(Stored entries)
↓↓↓
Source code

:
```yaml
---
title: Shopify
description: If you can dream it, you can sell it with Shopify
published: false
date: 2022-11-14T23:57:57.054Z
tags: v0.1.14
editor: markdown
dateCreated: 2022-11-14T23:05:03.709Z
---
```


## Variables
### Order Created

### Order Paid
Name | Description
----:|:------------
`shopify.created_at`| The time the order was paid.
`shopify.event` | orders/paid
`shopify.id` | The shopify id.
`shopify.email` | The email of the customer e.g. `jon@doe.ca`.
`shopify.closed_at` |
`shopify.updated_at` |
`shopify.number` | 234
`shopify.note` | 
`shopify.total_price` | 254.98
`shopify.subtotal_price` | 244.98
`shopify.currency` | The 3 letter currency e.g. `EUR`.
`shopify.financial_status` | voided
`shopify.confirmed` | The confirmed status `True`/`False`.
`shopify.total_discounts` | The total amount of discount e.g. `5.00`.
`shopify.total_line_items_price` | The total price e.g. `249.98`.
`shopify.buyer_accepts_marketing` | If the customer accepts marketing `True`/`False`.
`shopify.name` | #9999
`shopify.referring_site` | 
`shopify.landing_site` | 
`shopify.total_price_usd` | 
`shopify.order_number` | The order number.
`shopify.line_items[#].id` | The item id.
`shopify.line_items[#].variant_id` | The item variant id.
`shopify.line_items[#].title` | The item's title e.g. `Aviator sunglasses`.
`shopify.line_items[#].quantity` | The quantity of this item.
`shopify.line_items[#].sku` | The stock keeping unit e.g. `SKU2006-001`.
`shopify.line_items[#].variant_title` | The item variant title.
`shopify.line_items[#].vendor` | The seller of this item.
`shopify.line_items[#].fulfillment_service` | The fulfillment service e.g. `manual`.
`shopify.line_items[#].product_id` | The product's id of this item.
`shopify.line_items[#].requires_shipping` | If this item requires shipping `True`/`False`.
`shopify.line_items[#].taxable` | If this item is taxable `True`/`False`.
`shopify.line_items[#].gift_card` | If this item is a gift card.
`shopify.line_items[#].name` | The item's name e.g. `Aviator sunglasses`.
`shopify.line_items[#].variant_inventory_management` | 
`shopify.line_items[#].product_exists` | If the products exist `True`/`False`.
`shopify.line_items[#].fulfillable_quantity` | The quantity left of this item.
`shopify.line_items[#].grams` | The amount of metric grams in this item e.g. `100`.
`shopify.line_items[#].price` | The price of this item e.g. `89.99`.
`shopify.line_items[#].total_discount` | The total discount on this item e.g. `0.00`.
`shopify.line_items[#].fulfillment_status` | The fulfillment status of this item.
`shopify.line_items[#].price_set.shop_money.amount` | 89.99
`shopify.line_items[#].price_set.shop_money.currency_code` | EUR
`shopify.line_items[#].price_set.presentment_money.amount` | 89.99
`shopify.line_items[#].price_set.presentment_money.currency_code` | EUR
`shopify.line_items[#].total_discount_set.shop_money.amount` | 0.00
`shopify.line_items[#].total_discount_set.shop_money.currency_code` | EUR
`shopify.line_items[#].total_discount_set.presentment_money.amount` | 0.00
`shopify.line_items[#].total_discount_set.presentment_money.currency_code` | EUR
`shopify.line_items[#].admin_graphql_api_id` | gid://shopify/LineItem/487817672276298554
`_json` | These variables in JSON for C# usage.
↑↑↑
GOAL OF THE EXERCISE
Reproduce verbatim the lines above, from the line with "### Order Paid" through the line with "The confirmed status".

OUTPUT FOR THIS EXERCISE
### Order Paid
Name | Description
----:|:------------
`shopify.created_at`| The time the order was paid.
`shopify.event` | orders/paid
`shopify.id` | The shopify id.
`shopify.email` | The email of the customer e.g. `jon@doe.ca`.
`shopify.closed_at` |
`shopify.updated_at` |
`shopify.number` | 234
`shopify.note` | 
`shopify.total_price` | 254.98
`shopify.subtotal_price` | 244.98
`shopify.currency` | The 3 letter currency e.g. `EUR`.
`shopify.financial_status` | voided
`shopify.confirmed` | The confirmed status `True`/`False`.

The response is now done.